--- PROBLEM TO SOLVE ---
Whenever "correct" appears in a line, please copy that line from the data.

———

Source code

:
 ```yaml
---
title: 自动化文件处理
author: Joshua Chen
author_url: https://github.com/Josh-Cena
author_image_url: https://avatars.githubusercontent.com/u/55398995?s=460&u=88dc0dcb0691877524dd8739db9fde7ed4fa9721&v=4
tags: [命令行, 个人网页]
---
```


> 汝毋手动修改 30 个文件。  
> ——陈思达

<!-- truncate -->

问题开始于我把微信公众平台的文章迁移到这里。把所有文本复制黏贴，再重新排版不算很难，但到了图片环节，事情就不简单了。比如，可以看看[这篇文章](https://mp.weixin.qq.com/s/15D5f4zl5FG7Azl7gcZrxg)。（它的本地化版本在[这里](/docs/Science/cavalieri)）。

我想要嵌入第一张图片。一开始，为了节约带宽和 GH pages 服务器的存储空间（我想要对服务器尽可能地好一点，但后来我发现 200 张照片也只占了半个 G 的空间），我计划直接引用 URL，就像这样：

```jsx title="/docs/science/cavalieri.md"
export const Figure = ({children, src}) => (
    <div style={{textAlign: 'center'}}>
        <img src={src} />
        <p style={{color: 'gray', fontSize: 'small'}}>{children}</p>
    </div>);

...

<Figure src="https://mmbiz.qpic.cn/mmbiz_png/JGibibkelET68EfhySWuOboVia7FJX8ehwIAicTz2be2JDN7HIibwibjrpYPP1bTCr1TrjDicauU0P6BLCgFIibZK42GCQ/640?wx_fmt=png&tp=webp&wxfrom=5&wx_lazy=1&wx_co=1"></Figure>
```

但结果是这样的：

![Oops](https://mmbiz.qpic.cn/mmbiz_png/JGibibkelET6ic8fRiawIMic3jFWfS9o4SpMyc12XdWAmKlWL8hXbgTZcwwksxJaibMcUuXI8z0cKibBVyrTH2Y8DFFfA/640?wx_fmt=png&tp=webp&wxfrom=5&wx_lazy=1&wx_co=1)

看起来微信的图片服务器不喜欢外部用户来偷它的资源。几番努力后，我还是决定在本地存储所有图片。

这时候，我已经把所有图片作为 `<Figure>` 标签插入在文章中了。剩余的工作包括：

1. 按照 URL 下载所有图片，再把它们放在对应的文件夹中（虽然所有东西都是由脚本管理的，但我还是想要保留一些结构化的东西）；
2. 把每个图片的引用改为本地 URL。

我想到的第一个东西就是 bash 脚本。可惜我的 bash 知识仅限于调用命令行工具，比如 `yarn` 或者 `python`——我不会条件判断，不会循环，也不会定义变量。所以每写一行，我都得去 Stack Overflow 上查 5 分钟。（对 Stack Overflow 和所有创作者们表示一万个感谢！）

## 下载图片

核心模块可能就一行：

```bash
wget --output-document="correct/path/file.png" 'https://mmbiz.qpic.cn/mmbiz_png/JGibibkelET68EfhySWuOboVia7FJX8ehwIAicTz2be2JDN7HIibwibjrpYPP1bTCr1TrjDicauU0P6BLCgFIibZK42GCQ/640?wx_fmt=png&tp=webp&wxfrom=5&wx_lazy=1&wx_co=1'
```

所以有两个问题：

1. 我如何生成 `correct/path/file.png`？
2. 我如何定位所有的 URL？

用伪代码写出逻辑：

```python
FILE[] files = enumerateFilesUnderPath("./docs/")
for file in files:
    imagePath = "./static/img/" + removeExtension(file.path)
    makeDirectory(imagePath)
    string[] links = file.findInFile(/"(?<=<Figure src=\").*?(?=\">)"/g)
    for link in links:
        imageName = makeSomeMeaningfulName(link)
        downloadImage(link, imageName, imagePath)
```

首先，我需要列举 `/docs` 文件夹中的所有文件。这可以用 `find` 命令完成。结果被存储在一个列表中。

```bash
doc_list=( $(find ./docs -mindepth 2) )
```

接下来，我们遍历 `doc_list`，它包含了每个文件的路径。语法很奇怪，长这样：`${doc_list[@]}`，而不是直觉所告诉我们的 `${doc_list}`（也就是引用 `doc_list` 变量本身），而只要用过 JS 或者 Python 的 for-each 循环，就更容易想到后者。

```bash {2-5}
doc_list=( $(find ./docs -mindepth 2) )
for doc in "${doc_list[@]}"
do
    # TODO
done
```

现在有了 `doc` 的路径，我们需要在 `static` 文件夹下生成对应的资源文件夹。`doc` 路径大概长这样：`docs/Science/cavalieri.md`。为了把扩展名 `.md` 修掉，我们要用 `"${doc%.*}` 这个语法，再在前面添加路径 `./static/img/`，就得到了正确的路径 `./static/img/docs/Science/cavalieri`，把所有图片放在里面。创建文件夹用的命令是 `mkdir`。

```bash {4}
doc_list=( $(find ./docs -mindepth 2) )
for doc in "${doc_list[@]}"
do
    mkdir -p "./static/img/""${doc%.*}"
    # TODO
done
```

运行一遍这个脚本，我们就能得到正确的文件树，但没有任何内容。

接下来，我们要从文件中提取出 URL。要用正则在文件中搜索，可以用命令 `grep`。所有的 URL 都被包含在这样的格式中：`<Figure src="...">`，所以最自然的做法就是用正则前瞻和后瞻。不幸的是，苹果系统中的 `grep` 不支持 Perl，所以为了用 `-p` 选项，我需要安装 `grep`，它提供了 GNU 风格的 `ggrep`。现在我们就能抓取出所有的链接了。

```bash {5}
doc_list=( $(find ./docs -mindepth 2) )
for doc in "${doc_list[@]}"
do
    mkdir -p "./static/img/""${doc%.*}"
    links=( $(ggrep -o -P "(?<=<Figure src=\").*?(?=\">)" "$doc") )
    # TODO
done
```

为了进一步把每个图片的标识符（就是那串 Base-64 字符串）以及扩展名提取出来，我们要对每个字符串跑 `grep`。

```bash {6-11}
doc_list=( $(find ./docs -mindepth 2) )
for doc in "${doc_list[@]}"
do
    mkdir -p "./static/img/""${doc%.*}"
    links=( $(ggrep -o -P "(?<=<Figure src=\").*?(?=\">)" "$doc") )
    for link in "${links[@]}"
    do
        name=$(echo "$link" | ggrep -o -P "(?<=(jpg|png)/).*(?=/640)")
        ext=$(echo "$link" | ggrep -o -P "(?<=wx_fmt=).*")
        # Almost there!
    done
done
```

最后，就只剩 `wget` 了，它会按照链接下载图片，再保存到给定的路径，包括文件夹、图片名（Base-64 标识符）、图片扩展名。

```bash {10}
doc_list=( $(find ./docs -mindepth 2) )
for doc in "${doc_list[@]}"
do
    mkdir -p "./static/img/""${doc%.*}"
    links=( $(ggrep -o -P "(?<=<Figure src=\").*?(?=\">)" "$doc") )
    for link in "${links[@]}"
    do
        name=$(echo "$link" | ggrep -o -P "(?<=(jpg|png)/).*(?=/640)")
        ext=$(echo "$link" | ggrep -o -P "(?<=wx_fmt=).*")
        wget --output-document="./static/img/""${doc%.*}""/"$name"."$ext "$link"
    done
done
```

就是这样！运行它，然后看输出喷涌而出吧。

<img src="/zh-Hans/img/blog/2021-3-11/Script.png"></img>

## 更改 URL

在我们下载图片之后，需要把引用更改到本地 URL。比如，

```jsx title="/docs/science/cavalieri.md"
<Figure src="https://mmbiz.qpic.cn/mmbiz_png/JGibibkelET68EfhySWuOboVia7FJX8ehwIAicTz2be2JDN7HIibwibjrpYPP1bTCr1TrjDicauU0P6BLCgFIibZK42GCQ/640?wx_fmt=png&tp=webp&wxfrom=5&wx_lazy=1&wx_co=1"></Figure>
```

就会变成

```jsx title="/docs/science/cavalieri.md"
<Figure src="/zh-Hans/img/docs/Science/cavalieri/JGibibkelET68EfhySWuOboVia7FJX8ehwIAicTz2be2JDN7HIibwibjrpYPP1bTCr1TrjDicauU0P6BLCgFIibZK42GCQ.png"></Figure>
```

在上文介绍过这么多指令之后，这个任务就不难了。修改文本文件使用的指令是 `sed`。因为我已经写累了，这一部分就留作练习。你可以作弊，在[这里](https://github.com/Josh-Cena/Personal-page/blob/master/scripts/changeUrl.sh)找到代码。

———

--- PROBLEM SOLUTION ---
wget --output-document="correct/path/file.png" 'https://mmbiz.qpic.cn/mmbiz_png/JGibibkelET68EfhySWuOboVia7FJX8ehwIAicTz2be2JDN7HIibwibjrpYPP1bTCr1TrjDicauU0P6BLCgFIibZK42GCQ/640?wx_fmt=png&tp=webp&wxfrom=5&wx_lazy=1&wx_co=1'
1. 我如何生成 `correct/path/file.png`？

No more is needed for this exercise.